Fasciated haworthias are plants in which the normal single growth point has been replaced by a linear meristem, producing a flattened, fan-shaped or convoluted crest instead of a rosette. The phenomenon is called fasciation (from Latin fascia, a band or ribbon) or cristation, and the resulting plants are sold as "crested" or "cristate" forms. They are some of the most collectable mutations in the genus.
This article covers fasciation across the whole haworthia group rather than any single species; cristate forms are known from Haworthia cooperi, H. cymbiformis, Haworthiopsis fasciata, H. attenuata, H. limifolia and many others.

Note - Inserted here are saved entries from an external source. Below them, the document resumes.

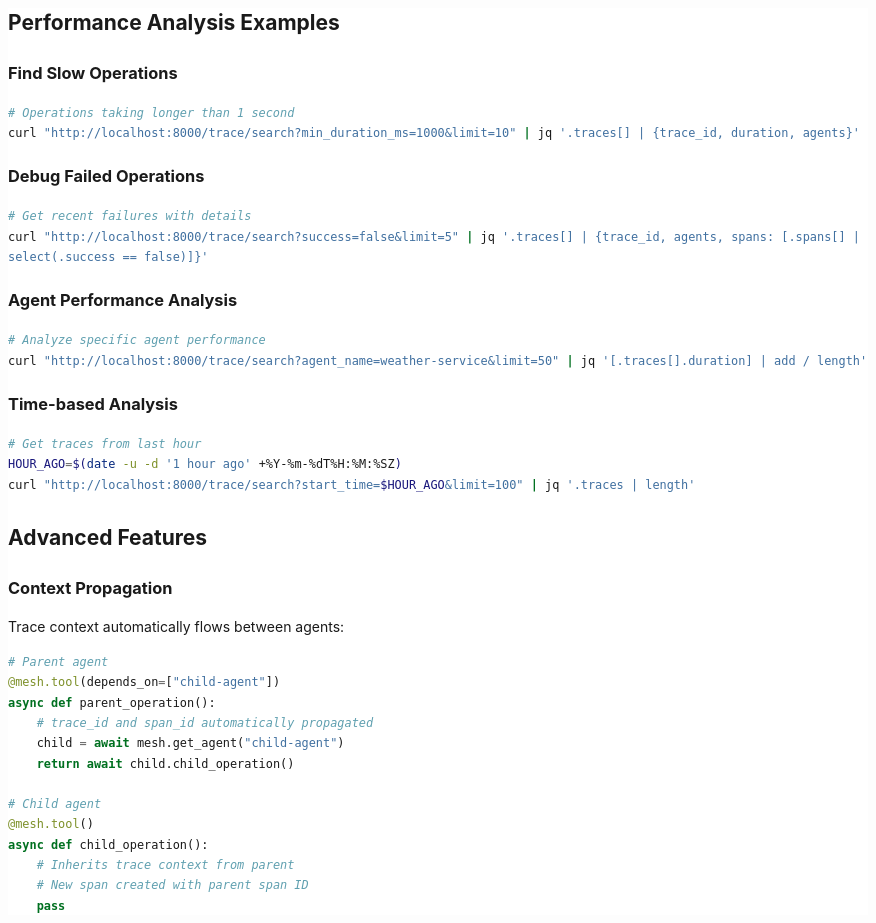 ## Performance Analysis Examples

### Find Slow Operations

```bash
# Operations taking longer than 1 second
curl "http://localhost:8000/trace/search?min_duration_ms=1000&limit=10" | jq '.traces[] | {trace_id, duration, agents}'
```

### Debug Failed Operations

```bash
# Get recent failures with details
curl "http://localhost:8000/trace/search?success=false&limit=5" | jq '.traces[] | {trace_id, agents, spans: [.spans[] | select(.success == false)]}'
```

### Agent Performance Analysis

```bash
# Analyze specific agent performance
curl "http://localhost:8000/trace/search?agent_name=weather-service&limit=50" | jq '[.traces[].duration] | add / length'
```

### Time-based Analysis

```bash
# Get traces from last hour
HOUR_AGO=$(date -u -d '1 hour ago' +%Y-%m-%dT%H:%M:%SZ)
curl "http://localhost:8000/trace/search?start_time=$HOUR_AGO&limit=100" | jq '.traces | length'
```

## Advanced Features

### Context Propagation

Trace context automatically flows between agents:

```python
# Parent agent
@mesh.tool(depends_on=["child-agent"])  
async def parent_operation():
    # trace_id and span_id automatically propagated
    child = await mesh.get_agent("child-agent")
    return await child.child_operation()

# Child agent  
@mesh.tool()
async def child_operation():
    # Inherits trace context from parent
    # New span created with parent span ID
    pass
```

Part of the Complete Haworthia Guide.
What fasciation is
A normal Haworthia rosette grows from a single apical meristem that produces leaves spirally around a central point. In a fasciated plant the meristem has become elongated into a line rather than a point, so new leaves emerge along a ridge instead of around a centre. The visible result is a fan, a wave, or a brain-like series of folds, sometimes several centimetres wide.
The causes are not always well characterised. Fasciation can arise from somatic mutation, hormonal disturbance, injury to the growing point, viral or bacterial infection, or genetic predisposition. In haworthias the trait is usually somatic and partially heritable through vegetative propagation; seed rarely reproduces cristate character faithfully.
Fasciation is distinct from monstrose growth, in which multiple meristems proliferate chaotically rather than forming a clean crest. Monstrose haworthias exist but are less often seen in the trade.
Identification
A fasciated haworthia looks wrong at first glance. Instead of a circular rosette, the plant forms a narrow wavy fan of leaves rising from a broadened stem. Individual leaves are often reduced or distorted; windows on soft-leaf species may be patchy. Crest width varies from 1 cm on young offshoots to 15 cm or more on decades-old specimens.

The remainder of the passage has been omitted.